Uno spettacolo “all’antica”, dove gli attori interpretano più ruoli, tra travestimenti, lazzi e trovate sceniche che divertono il pubblico e restituiscono l’atmosfera delle compagnie di guitti di un tempo.
La Cantata dei Pastori vede in scena anche Luca De Lorenzo, Massimo Masiello, Antonio Romano, Rosalba Santoro e Federica Totaro.
Le musiche originali di Giorgio Mellone sono eseguite dal vivo da Pasquale Benincasa, Giuseppe Di Colandrea, Agostino Oliviero e Antonio Ottaviano, contribuendo a rendere lo spettacolo un’esperienza intensa e coinvolgente
Intanto il Trianon Viviani continua a celebrare la grande storia del teatro napoletano con la mostra “Scarpetta dopo Scarpetta.
Un secolo di ritorni e avventure sulle scene”, visitabile fino a domenica 11 gennaio.
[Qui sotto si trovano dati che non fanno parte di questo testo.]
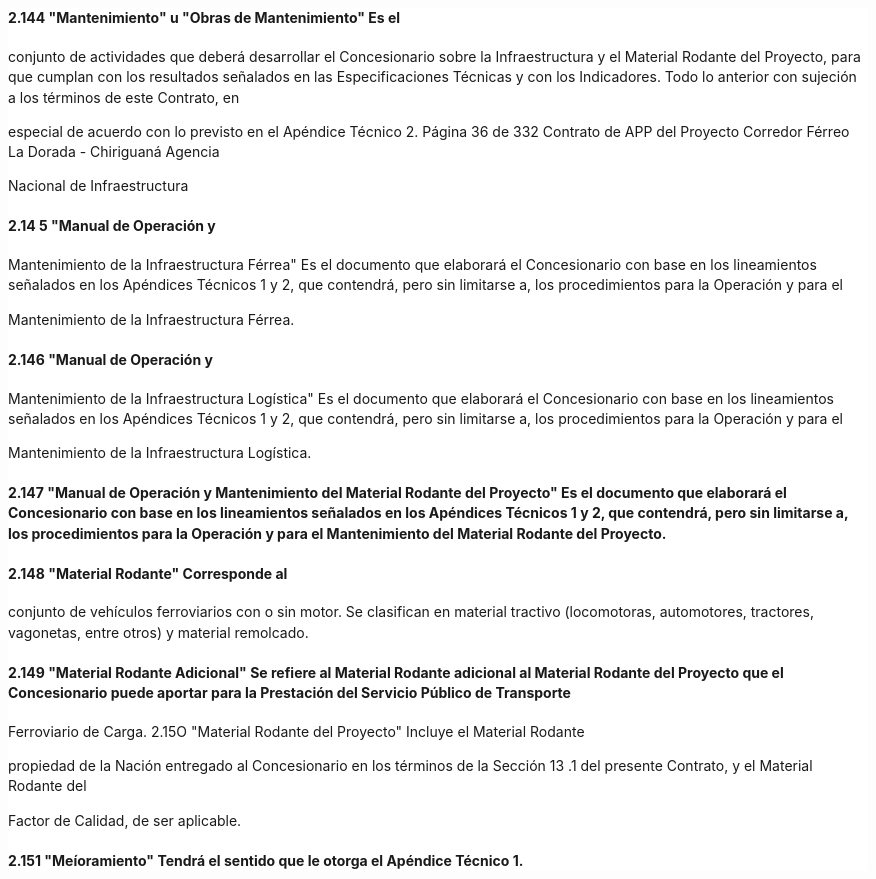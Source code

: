 
#### 2.144 "Mantenimiento" u "Obras de Mantenimiento" Es el

conjunto de actividades que deberá desarrollar el Concesionario sobre la Infraestructura y el Material Rodante del Proyecto, para que cumplan con los resultados señalados en las Especificaciones Técnicas y con los Indicadores. Todo lo anterior con sujeción a los términos de este Contrato, en

especial de acuerdo con lo previsto en el Apéndice Técnico 2. Página 36 de 332 Contrato de APP del Proyecto Corredor Férreo La Dorada - Chiriguaná Agencia

Nacional de Infraestructura


#### 2.14 5 "Manual de Operación y

Mantenimiento de la Infraestructura Férrea" Es el documento que elaborará el Concesionario con base en los lineamientos señalados en los Apéndices Técnicos 1 y 2, que contendrá, pero sin limitarse a, los procedimientos para la Operación y para el

Mantenimiento de la Infraestructura Férrea.


#### 2.146 "Manual de Operación y

Mantenimiento de la Infraestructura Logística" Es el documento que elaborará el Concesionario con base en los lineamientos señalados en los Apéndices Técnicos 1 y 2, que contendrá, pero sin limitarse a, los procedimientos para la Operación y para el

Mantenimiento de la Infraestructura Logística.


#### 2.147 "Manual de Operación y Mantenimiento del Material Rodante del Proyecto" Es el documento que elaborará el Concesionario con base en los lineamientos señalados en los Apéndices Técnicos 1 y 2, que contendrá, pero sin limitarse a, los procedimientos para la Operación y para el Mantenimiento del Material Rodante del Proyecto.


#### 2.148 "Material Rodante" Corresponde al

conjunto de vehículos ferroviarios con o sin motor. Se clasifican en material tractivo (locomotoras, automotores, tractores, vagonetas, entre otros) y material remolcado.


#### 2.149 "Material Rodante Adicional" Se refiere al Material Rodante adicional al Material Rodante del Proyecto que el Concesionario puede aportar para la Prestación del Servicio Público de Transporte

Ferroviario de Carga. 2.15O "Material Rodante del Proyecto" Incluye el Material Rodante

propiedad de la Nación entregado al Concesionario en los términos de la Sección 13 .1 del presente Contrato, y el Material Rodante del

Factor de Calidad, de ser aplicable.


#### 2.151 "Meíoramiento" Tendrá el sentido que le otorga el Apéndice Técnico 1.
L’esposizione, a ingresso libero, è dedicata al centenario della morte di Eduardo Scarpetta, che inaugurò il teatro nel 1911, ed è curata da Francesco Cotticelli, Pino Miraglia e Gianni Pinto, con il patrocinio dell’Università Federico II.
Tra palcoscenico e memoria, il Trianon Viviani si conferma così il luogo dove il Natale napoletano prende forma, tra risate, devozione e quella magia antica che solo la Cantata dei Pastori sa rinnovare ogni anno.